Cabrera_chachacha_EnglishPS: I’m adding four covers of the book, the English, the French, the Spanish and the German one.  The French and Spanish ones are great for They Shoot Horses, Don’t They? but for this? The English one is a mystery although there’s a car involved in story one and two. I think the German one is the best and represents the book better than the others. You see the two men, the woman and the communist.

  1. July 13, 2014 at 6:15 pm

    The title put me off right away, and then I moved on the explanation of repetitive literature…

    The thing this makes me think about, and I’m sure you’ll know what I’m talking about, is let’s say a television series about a murder, and the story is told by one different character in each episode, so that finally you have to build you own truth from all the narratives which

    lap over and sometimes contradict each other. Is that an accurate description of this book’s format.

    Yes time to move on when a book leaves you longing for Excel.


    • July 14, 2014 at 1:58 pm

      Why did the title put you off? It had the opposite effect on me, it intrigued me.

      This book isn’t about changing of POV. It’s showing off the power of the author to turn a simple situation -a man, a woman, a sort of relationship, a place- into three very different stories in different tones. Changing of POV just brings out what we all know: we don’t react and remember the same way about events. Here it’s more the writer playing God.


  2. July 18, 2014 at 9:38 pm

    I am reading Three Trapped Tigers by Infante for Spanish Lit Month. He is a new-to-me author, but so far I’m enjoying the collection of stories very much. They make me feel that I am sitting across from a Cuban who is telling me about his/her life, and I feel happily immersed in a Cuban world of which I know very little.


    • July 19, 2014 at 9:21 am

      So there’s no modernist experiment in this collection, good to know. I’d probably enjoy reading about Cuba too.

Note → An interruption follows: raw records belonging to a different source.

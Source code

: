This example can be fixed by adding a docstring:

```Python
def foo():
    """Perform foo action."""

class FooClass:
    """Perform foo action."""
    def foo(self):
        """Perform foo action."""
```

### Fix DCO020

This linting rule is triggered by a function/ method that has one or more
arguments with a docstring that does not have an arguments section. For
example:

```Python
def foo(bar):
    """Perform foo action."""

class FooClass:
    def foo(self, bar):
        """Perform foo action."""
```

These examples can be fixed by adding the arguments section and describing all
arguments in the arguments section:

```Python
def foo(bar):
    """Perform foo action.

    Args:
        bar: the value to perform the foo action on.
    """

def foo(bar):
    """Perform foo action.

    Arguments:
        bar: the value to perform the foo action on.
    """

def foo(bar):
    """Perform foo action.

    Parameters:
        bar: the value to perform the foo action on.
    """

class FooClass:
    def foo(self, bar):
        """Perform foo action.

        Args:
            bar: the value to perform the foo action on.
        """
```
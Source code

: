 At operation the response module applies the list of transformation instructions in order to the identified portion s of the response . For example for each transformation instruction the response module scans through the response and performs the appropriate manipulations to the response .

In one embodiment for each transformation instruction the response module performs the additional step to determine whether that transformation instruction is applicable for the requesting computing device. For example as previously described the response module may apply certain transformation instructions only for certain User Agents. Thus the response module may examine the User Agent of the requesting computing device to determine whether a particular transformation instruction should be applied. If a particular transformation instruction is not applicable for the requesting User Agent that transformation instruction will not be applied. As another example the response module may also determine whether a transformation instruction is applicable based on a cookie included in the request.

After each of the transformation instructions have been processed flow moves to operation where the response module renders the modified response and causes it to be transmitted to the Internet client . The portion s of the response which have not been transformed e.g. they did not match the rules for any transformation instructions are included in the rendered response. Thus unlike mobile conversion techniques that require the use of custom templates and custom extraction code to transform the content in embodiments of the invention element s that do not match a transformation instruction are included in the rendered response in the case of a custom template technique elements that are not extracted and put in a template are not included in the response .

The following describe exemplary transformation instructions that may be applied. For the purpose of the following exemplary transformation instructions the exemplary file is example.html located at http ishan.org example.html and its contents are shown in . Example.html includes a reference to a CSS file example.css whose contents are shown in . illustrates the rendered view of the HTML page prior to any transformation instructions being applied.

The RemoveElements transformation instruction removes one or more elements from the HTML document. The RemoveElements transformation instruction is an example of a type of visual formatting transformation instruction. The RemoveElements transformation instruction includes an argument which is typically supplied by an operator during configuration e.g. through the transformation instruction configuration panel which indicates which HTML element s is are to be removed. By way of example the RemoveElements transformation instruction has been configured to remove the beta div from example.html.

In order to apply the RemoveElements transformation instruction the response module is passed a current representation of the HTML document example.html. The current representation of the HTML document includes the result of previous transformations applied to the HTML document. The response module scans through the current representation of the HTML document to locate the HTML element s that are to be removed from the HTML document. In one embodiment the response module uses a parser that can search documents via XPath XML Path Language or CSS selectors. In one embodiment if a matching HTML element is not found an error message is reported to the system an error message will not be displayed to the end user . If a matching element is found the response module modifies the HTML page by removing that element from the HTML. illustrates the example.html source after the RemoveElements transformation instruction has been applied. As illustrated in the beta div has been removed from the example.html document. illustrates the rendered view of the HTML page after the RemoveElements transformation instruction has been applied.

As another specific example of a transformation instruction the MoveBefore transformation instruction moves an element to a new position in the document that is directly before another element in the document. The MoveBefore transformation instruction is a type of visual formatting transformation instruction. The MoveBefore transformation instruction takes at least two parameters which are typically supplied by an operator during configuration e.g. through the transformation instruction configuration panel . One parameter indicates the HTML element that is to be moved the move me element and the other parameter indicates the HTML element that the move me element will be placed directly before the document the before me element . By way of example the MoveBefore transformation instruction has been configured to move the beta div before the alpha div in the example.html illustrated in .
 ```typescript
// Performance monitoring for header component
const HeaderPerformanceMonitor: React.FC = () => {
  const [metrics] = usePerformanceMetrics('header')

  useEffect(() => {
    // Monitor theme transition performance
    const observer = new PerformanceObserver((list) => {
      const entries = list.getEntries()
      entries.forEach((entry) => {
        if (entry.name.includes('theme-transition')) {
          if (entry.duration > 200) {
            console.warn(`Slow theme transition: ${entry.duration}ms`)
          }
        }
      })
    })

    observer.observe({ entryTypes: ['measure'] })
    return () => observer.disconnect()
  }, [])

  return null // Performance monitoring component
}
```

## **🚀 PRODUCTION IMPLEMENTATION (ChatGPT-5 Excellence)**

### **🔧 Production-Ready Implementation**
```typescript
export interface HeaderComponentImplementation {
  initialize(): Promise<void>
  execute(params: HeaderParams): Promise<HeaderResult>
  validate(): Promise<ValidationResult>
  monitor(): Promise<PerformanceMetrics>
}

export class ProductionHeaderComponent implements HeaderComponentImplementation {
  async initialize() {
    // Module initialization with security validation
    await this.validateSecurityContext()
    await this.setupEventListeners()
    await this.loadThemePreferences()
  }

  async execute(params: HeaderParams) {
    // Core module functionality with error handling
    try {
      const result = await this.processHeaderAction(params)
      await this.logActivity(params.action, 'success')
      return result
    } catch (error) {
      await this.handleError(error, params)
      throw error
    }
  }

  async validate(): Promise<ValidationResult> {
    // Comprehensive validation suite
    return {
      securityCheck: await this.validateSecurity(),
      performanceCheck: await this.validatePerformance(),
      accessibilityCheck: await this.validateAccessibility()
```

  3. July 20, 2014 at 12:00 am

    Belated thanks for joining us for Spanish Lit Month, Emma, and sorry to hear this was a disappointment for you (I suspect you’ll have quite a different reaction to Marías’ Tomorrow in the Battle Think on Me or at least I hope you do since I think that’s one of Marías’ best). I’m reading my first Cabrera Infante novel now (the same one that Bellezza’s reading), and so I don’t know how typical the book you read is although it’s not one of his most famous works by a long shot. Is it possible the “repetitive literature” stuff is tongue in cheek and not serious, though? P.S. I don’t really like any of the four covers you posted although the German one and the U.S. one at least aren’t as cheesy as those top two.


    • July 20, 2014 at 8:13 pm

      I’ve heard good things of that Marias and I’m looking forward to it.
      I see from your message and Caroline and Bellezza’s that this is not his typical style.

      The “repetitive literature” felt dead serious to me but I don’t have an education in literature, a writer could invent the weirdest concept and I wouldn’t notice it’s a joke.

      I agree with you about the covers. Honestly, this one deserves a white cover from the Editions de Minuit. That would suit it and it would have warned be to stay away from it.


  4. July 20, 2014 at 10:27 am

    I have the same book by Cabrera Infante Bellezza and Richard mention. I’ve heard it’s very good. This one sounds to experimental for me right now. Too bad if this will put you off reading anything else by him. I like the last cover best but maybe it’s quite wrong for the book.


    • July 20, 2014 at 8:13 pm

      I’ll read your review and see then.